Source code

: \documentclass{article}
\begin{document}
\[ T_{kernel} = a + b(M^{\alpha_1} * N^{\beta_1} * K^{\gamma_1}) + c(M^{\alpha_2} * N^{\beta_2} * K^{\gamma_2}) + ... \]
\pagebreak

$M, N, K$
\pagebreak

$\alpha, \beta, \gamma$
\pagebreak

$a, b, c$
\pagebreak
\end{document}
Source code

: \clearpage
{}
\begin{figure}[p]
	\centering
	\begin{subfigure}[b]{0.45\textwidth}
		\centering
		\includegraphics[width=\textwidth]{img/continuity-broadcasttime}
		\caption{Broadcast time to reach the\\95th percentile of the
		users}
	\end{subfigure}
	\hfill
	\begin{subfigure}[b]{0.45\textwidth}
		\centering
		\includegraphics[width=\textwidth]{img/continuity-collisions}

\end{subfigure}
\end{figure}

____________________

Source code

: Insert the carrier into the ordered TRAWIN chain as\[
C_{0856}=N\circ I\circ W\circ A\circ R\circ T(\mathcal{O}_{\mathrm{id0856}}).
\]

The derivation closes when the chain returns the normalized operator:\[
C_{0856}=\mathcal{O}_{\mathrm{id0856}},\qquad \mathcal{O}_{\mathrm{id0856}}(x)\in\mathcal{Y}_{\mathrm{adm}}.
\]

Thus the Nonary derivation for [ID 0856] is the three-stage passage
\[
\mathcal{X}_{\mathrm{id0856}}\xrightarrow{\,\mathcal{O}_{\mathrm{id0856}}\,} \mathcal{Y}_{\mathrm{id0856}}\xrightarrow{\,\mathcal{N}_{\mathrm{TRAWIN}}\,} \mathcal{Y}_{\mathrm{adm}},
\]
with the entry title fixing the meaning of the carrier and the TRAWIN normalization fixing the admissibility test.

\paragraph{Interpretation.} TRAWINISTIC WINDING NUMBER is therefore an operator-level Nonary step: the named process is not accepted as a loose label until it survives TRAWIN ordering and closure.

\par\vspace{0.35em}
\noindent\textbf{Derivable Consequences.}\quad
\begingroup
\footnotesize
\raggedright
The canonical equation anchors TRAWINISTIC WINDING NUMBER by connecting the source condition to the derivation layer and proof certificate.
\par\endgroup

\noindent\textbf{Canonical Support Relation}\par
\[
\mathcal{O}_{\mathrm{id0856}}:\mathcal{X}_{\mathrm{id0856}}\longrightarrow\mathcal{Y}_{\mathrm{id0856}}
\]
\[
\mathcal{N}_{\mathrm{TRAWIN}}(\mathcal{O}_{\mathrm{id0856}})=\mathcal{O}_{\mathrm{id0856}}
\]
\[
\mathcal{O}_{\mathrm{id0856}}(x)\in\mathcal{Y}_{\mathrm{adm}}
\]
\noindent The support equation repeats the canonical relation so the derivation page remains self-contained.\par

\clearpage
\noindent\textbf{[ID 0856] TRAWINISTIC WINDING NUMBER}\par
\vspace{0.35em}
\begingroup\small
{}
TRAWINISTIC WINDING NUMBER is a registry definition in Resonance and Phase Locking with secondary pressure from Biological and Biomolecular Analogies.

____________________

What lines in the listing above hold the string "noindent"? List them.

\noindent\textbf{Derivable Consequences.}\quad
\noindent\textbf{Canonical Support Relation}\par
\noindent The support equation repeats the canonical relation so the derivation page remains self-contained.\par
\noindent\textbf{[ID 0856] TRAWINISTIC WINDING NUMBER}\par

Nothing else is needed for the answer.